Work to complete: Transcribe, verbatim, every line from the start of the entries through the line that contains "## Workflow Steps"; include both boundary lines and omit all others.

Source information:
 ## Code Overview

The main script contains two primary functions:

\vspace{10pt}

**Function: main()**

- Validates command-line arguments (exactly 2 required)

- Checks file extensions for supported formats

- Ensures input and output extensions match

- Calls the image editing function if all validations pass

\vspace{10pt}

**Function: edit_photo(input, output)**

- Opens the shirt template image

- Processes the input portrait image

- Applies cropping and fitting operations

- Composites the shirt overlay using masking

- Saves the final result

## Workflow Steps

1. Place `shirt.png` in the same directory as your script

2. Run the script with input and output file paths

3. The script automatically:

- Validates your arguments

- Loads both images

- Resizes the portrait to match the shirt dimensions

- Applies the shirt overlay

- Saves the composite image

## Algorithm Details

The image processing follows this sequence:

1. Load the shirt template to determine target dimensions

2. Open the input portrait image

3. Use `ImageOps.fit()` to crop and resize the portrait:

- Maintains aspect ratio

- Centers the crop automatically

Answer to this problem:
 ## Code Overview

The main script contains two primary functions:

\vspace{10pt}

**Function: main()**

- Validates command-line arguments (exactly 2 required)

- Checks file extensions for supported formats

- Ensures input and output extensions match

- Calls the image editing function if all validations pass

\vspace{10pt}

**Function: edit_photo(input, output)**

- Opens the shirt template image

- Processes the input portrait image

- Applies cropping and fitting operations

- Composites the shirt overlay using masking

- Saves the final result

## Workflow Steps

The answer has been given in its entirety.